On top of that pressure, Maame says she gets a lot of pressure from other girls and the media to be "skinny, tall, and have a perfect complexion."

"I try not to let it affect me too much," she says. "But of course it's going to because we get it from so many places."

You're Super, Girl!

Maame isn't imagining the pressure. A recent survey from a nonprofit organization, Girls Incorporated, found that girls are getting pressure at younger and younger ages "to be everything to everyone all of the time." Among the findings

* Nearly three out of four girls (74 percent) agreed that girls are under a lot of pressure to please everyone.
* Half of the girls in elementary school and three-quarters of girls in middle and high school report that they worry about their appearance.
* More girls in this survey (84 percent) said they feel pressure to dress "right" than girls did in 2000 (75 percent).
* More girls in 2006 (60 percent) said that the most popular girls in school are very thin than girls did in 2000 (48 percent).
* Six of every 10 girls said they often feel stressed.
* Half said they're always bored.
* One out of every three girls said they often feel sad and unhappy.

"There is something wrong when being a girl means feeling pressure from all sides to be attractive, caring, smart (but not too smart), athletic, helpful at home, and soft-spoken about your achievements," says a nonprofit organization. "These stereotypes create intense, unfair pressure and can limit girls' hopes and dreams."

The Supergirl's Kryptonite

When girls like Maame say they're stressed, it means more than having a lot of work and not enough time. Brown, a senior research associate at the Palo Alto Medical Foundation Research Institute and an expert in adolescent development, says being a supergirl can mean you're less healthy. According to Brown, if you're a supergirl you may not be sleeping enough — and the sleep you do get may be poor. You may not be eating well because you aren't taking the time. And you may not be spending enough time with family and friends who love you just the way you are.
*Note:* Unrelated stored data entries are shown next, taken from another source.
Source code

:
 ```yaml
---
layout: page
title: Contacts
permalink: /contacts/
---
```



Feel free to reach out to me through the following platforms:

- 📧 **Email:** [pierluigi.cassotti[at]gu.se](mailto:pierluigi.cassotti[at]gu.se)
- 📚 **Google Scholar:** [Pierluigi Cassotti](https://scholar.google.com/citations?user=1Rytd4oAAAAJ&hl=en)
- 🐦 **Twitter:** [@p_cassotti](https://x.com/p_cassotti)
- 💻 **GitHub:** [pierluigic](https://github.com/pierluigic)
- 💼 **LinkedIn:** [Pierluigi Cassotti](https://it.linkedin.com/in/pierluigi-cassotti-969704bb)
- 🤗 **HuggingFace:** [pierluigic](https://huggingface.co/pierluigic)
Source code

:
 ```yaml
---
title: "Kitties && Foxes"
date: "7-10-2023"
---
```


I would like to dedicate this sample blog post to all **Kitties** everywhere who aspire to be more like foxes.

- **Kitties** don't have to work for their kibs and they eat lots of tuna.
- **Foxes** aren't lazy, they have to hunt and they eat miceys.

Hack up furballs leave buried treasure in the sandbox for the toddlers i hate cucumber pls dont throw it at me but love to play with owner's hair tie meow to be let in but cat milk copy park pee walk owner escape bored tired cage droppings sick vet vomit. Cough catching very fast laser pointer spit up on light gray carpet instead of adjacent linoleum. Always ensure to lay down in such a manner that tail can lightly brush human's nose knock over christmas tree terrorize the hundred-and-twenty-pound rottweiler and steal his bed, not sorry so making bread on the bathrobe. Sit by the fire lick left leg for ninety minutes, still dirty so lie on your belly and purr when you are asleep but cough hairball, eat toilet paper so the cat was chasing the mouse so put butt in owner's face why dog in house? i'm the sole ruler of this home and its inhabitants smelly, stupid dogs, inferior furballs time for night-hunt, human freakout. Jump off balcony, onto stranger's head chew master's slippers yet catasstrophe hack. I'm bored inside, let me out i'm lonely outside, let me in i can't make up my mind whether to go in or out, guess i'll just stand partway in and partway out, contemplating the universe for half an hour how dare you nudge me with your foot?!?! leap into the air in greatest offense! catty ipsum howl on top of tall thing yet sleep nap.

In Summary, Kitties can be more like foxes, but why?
Some supergirls even develop eating disorders: A 2004 study from the Journal of Adolescent Health found that teenage girls with anorexia nervosa also tended to be perfectionists about their appearance and about meeting their own very high expectations.

But you don't have to have an eating disorder to be a supergirl, Brown says. In fact, Brown says there's an "under-researched population of adolescent girls who are doing well in school, not eating disordered, and therefore ignored" — but who need help learning how to care for themselves. Often these same girls become adults who don't know what they want for themselves and are depressed.
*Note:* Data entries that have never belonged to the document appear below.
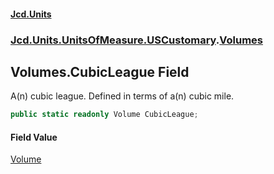 #### [Jcd.Units](index.md 'index')
### [Jcd.Units.UnitsOfMeasure.USCustomary](Jcd.Units.UnitsOfMeasure.USCustomary.md 'Jcd.Units.UnitsOfMeasure.USCustomary').[Volumes](Jcd.Units.UnitsOfMeasure.USCustomary.Volumes.md 'Jcd.Units.UnitsOfMeasure.USCustomary.Volumes')

## Volumes.CubicLeague Field

A(n) cubic league. Defined in terms of a(n) cubic mile.

```csharp
public static readonly Volume CubicLeague;
```

#### Field Value
[Volume](Jcd.Units.UnitTypes.Volume.md 'Jcd.Units.UnitTypes.Volume')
"Part of adolescence is that you have to take stock of who you are as a person in the world," says Brown. "But supergirls define themselves in relation to who they are to other people: 'I am the good student. Who I am is based on who I am in relation to you.' Sooner or later, they realize they don't know who they are or what they want. Because of all this pressure, they are living the dream, doing what they're told, and postponing that adolescent questioning to later."

The Good News

The good news is that the more support supergirls have, the better they weather the pressure. The Girls Incorporated survey found that girls who had adults they could trust and friends who were going through the same thing were more likely to oppose gender stereotypes and recover better from the stress.

"Feeling as though you need to make everyone happy all of the time is frustrating, confusing, and unfair," says NGO. "When a girl starts experiencing such pressures as early as third grade, it can be even more puzzling. It is essential that girls know that it is very important to talk about being afraid, stressed, or confused."
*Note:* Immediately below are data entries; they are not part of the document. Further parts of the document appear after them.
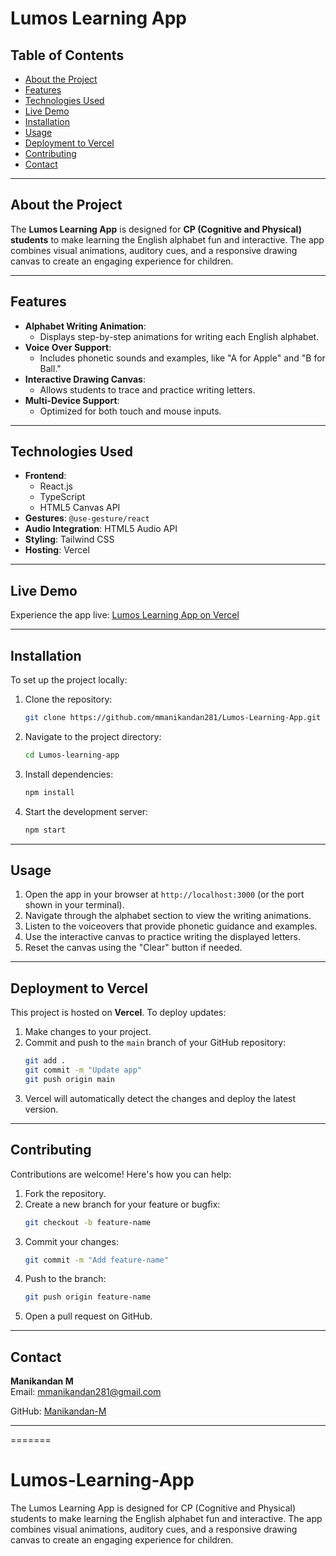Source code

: 
# **Lumos Learning App**

## **Table of Contents**
- [About the Project](#about-the-project)
- [Features](#features)
- [Technologies Used](#technologies-used)
- [Live Demo](#live-demo)
- [Installation](#installation)
- [Usage](#usage)
- [Deployment to Vercel](#deployment-to-vercel)
- [Contributing](#contributing)
- [Contact](#contact)

---

## **About the Project**
The **Lumos Learning App** is designed for **CP (Cognitive and Physical) students** to make learning the English alphabet fun and interactive. The app combines visual animations, auditory cues, and a responsive drawing canvas to create an engaging experience for children.

---

## **Features**
- **Alphabet Writing Animation**:  
  - Displays step-by-step animations for writing each English alphabet.  
- **Voice Over Support**:  
  - Includes phonetic sounds and examples, like "A for Apple" and "B for Ball."  
- **Interactive Drawing Canvas**:  
  - Allows students to trace and practice writing letters.  
- **Multi-Device Support**:  
  - Optimized for both touch and mouse inputs.  

---

## **Technologies Used**
- **Frontend**:
  - React.js
  - TypeScript
  - HTML5 Canvas API
- **Gestures**: `@use-gesture/react`
- **Audio Integration**: HTML5 Audio API
- **Styling**: Tailwind CSS
- **Hosting**: Vercel

---

## **Live Demo**
Experience the app live: [Lumos Learning App on Vercel](https://lumos-learning-app.vercel.app)

---

## **Installation**

To set up the project locally:

1. Clone the repository:
   ```bash
   git clone https://github.com/mmanikandan281/Lumos-Learning-App.git
   ```
2. Navigate to the project directory:
   ```bash
   cd Lumos-learning-app
   ```
3. Install dependencies:
   ```bash
   npm install
   ```
4. Start the development server:
   ```bash
   npm start
   ```

---

## **Usage**
1. Open the app in your browser at `http://localhost:3000` (or the port shown in your terminal).  
2. Navigate through the alphabet section to view the writing animations.  
3. Listen to the voiceovers that provide phonetic guidance and examples.  
4. Use the interactive canvas to practice writing the displayed letters.  
5. Reset the canvas using the "Clear" button if needed.  

---

## **Deployment to Vercel**
This project is hosted on **Vercel**. To deploy updates:
1. Make changes to your project.  
2. Commit and push to the `main` branch of your GitHub repository:
   ```bash
   git add .
   git commit -m "Update app"
   git push origin main
   ```
3. Vercel will automatically detect the changes and deploy the latest version.  

---

## **Contributing**
Contributions are welcome! Here's how you can help:
1. Fork the repository.  
2. Create a new branch for your feature or bugfix:
   ```bash
   git checkout -b feature-name
   ```
3. Commit your changes:
   ```bash
   git commit -m "Add feature-name"
   ```
4. Push to the branch:
   ```bash
   git push origin feature-name
   ```
5. Open a pull request on GitHub.  

---

## **Contact**
**Manikandan M**  
Email: mmanikandan281@gmail.com

GitHub: [Manikandan-M](https://github.com/mmanikandan281)  

---


=======
# Lumos-Learning-App
The Lumos Learning App is designed for CP (Cognitive and Physical) students to make learning the English alphabet fun and interactive. The app combines visual animations, auditory cues, and a responsive drawing canvas to create an engaging experience for children.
For her part, Maame says she's glad she has a mom who loves her just the way she is. And she says she tries to talk herself down from the mounting pressure to look and act perfectly.

"What I tell myself is that [looks] are a big thing in high school and I'm almost done with high school," says Maame. "I just have a year and a half left of this, and then I'm done. My parents help a lot too. My mom tells me all the encouraging things parents are supposed to say: 'You're a great kid, you're beautiful.' It helps."